Guest blogger Julia Fossi, Senior Analyst in the Child Safety Online Team at the NSPCC, explores whether the numerous stakeholders involved in child protection are doing enough to keep children safe in the online world. She introduces a new asset to help parents stay up to date with the latest sites, apps and games, Net Aware. Julia’s work focuses on social networking sites, peer-on-peer abuse online, and inappropriate and violent material.
Every child should have the right to explore the world and their identities in a safe and age-appropriate manner. At the National Society for the Prevention of Cruelty to Children (NSPCC) we know that children are increasingly turning to the online world to ask questions, explore issues, innovate, create and socialise – and whilst this can offer endless opportunities, children and young people need more guidance, support and protection in navigating the online world.
Numerous stakeholders are involved in protecting children online, working at national, European and international levels. Their work is diverse, and the processes and safeguards that they address are multifaceted in their attempt to ensure that children can navigate the online world safely.
In this blog, we would like the spotlight to be on social networking platforms, arguing that it is time that they are held more accountable for the content and services on their sites.

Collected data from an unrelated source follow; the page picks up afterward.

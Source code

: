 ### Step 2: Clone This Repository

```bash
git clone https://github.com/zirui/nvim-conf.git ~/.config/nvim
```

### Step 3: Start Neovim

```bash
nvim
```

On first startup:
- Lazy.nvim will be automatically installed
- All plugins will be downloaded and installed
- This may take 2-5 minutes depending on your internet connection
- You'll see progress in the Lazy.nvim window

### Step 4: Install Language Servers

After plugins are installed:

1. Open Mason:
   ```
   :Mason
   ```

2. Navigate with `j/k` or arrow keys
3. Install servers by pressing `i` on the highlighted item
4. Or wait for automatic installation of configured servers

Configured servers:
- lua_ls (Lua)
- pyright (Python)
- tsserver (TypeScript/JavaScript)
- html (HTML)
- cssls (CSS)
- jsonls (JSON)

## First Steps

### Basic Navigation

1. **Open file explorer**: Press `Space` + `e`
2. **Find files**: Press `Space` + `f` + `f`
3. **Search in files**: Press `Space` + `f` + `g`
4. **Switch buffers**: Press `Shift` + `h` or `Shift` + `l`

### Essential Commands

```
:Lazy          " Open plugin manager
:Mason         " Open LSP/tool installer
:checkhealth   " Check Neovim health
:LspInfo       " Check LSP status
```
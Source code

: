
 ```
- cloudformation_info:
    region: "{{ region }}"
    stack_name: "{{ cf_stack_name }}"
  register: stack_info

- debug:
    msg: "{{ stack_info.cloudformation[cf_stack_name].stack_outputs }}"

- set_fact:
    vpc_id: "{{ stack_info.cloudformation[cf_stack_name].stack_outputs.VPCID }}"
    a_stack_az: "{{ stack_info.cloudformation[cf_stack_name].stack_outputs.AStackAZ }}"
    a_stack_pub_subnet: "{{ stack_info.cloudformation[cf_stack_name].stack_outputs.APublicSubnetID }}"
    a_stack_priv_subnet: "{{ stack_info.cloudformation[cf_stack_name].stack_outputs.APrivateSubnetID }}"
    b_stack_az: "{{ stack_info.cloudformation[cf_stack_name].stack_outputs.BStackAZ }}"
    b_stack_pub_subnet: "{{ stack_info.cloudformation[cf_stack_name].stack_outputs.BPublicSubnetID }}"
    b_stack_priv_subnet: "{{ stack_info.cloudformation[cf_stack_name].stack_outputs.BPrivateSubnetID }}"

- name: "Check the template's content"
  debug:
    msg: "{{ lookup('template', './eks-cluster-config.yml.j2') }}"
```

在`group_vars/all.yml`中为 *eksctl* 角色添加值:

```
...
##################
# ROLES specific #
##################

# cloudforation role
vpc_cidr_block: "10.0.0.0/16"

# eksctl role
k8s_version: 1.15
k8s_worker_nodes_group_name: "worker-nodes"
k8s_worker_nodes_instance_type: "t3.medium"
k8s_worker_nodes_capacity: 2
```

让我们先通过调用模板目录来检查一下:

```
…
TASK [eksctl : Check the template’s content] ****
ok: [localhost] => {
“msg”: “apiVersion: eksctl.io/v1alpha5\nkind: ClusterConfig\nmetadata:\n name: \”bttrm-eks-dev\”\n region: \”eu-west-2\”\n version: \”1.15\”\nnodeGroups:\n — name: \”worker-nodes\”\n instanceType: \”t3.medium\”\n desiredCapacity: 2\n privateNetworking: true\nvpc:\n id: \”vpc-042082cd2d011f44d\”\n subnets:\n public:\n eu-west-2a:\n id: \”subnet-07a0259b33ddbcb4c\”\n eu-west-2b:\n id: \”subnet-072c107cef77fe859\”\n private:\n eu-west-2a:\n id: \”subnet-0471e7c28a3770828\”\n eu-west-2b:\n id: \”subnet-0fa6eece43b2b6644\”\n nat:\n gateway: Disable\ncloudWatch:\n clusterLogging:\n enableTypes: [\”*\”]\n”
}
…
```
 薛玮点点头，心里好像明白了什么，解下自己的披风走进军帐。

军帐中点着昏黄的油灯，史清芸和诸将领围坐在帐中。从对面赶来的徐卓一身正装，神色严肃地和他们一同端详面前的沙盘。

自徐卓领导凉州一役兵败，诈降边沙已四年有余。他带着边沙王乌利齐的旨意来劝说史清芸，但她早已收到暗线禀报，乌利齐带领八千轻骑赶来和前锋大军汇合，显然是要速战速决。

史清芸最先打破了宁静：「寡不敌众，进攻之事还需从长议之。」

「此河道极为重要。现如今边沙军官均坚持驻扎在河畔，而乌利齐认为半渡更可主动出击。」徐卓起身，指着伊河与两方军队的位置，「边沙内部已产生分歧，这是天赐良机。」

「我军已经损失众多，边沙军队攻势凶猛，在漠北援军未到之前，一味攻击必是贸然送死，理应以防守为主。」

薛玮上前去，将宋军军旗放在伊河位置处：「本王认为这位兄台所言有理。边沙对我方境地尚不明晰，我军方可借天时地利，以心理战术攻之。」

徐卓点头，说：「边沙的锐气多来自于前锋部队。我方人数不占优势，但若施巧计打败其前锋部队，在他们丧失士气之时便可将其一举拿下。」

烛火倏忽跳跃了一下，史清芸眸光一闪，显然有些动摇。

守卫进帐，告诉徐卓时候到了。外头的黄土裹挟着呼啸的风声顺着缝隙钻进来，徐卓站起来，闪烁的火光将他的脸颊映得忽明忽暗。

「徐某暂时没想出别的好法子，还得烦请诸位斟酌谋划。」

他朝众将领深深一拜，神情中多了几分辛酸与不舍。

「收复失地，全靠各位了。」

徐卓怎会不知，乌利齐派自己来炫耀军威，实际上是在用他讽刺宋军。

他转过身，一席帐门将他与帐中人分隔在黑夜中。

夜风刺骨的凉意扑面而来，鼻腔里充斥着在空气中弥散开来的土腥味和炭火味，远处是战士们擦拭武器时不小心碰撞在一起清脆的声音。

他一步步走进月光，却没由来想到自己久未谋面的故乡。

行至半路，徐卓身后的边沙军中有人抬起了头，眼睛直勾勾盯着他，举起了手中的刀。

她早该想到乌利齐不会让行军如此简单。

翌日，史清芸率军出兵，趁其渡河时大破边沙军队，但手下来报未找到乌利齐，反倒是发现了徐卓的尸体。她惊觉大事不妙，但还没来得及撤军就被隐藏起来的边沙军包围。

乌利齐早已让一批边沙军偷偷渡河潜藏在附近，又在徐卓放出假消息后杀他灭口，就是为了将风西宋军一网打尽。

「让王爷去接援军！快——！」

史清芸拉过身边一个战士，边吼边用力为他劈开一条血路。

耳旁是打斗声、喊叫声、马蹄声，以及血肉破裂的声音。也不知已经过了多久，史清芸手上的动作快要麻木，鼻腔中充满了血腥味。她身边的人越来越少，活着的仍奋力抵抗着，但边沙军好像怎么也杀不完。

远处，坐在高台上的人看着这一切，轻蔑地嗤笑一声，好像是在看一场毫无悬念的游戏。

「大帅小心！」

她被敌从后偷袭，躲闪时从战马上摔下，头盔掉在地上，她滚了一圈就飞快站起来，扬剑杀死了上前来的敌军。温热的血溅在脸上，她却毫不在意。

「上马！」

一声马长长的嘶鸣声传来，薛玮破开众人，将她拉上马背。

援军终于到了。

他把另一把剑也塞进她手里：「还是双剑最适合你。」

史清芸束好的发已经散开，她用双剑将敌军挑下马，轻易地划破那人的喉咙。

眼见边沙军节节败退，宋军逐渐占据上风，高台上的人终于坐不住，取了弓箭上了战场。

Social networking and Net Aware
Social networking is one of the fastest growing activities undertaken by children and young people online. Seven in ten 12- to 15-year-olds who go online have a social media profile, and most of them access their profiles from mobile phones. The NSPCC is acutely aware that alongside this exponential growth in social networking by children, parents are feeling as though they are constantly playing catch up, and feeling out of depth by what their children are doing online. The NSPCC wants to help bridge the gulf between parents and children, to help parents understand more about what their children are doing online, what they love about the sites and apps they use, and how to ensure they are kept safe.
As a result, the NSPCC has developed a tangible asset for parents so that they can stay up to date with the sites, apps and games that their children are using: Net Aware. It was imperative for us that Net Aware should have key information about safeguarding issues on each site, based on user experience, in order to give parents the confidence to facilitate balanced and informed conversations about what their children might be doing online, and to help them form their own views about the appropriateness of popular sites for their children.
In developing Net Aware, we consulted with over 2,000 children and over 500 parents to review the sites (e.g., YouTube, Instagram, Facebook, Clash of Clans and Call of Duty) that children and young people use. The results were illuminating:
- 60% of sites received the worst rating from parents when asked whether it would be easy for a child under the age of 11 to access sites with a minimum age of 13; 92% of children consulted about these sites had accessed them before they were 13;
- parents rated the privacy, reporting functions and safety features on the majority of sites poorly (57%, 60% and 85% of sites received the worst rating for each of these functions respectively), stating that these features were difficult to locate, unclear, or simply not available at all;
- 88% of sites had at least one parent reporting content that would be inappropriate for an 11-year-old to see within the first 20 minutes of registration;
- parents and children often had different perspectives on what was risky about the sites; parental concerns often centred on the content that could be found on the sites, whereas for children, it was whether strangers could contact them.
While international principles, guidance and best practice frameworks exist to encourage social spaces to enhance the safety of children and young people using their services, these results beg the question whether the sites pay them any heed? Can and should we still support and encourage digital spaces to work within a self-regulatory framework, or is it time to make digital providers more accountable for the services and content that exist on their platforms?
The NSPCC believes that all social networking sites should proactively follow current guidance (or a universal set of social networking principles), and if improvements are not forthcoming, then statutory duties and regulatory control should be implemented. Some social networking sites are making progress in ensuring that users are kept safe on their platforms, for example, by implementing Safety Advisory Boards (e.g., Facebook and Ask.fm), but progress is piecemeal and slow.
Net Aware has highlighted that from an adult user’s perspective, improvements are needed across the following five areas:
- Registration, with prominently displayed age ratings and effective age verification procedures.
- Privacy settings, with intuitive and easily adjustable privacy functions, default settings for under-16s with location tracking turned off.
- Safety information – compulsory safety tutorials at sign-up, with easily located information on how to stay safe on the site and links to external agencies.
- Reporting/blocking – prominent, clear and easy reporting functions with transparent processes and regular audits.
- Content moderation – proactive mechanisms to identify content and services on their sites in a timely manner, ensuring that adult material is put behind access controls.
In order to continue to point the spotlight at social networking platforms, we will repeatedly be asking parents and children to review the social platforms that children are using, highlighting from a user perspective why children are accessing the sites and what parents need to be aware of. We will continue to do this until we see the sea of negative ratings on Net Aware turn positive.
Only time will tell whether social networking platforms take up the challenge themselves of ensuring that children are kept safe online, or whether they need to be pushed into doing this with legislation and regulation.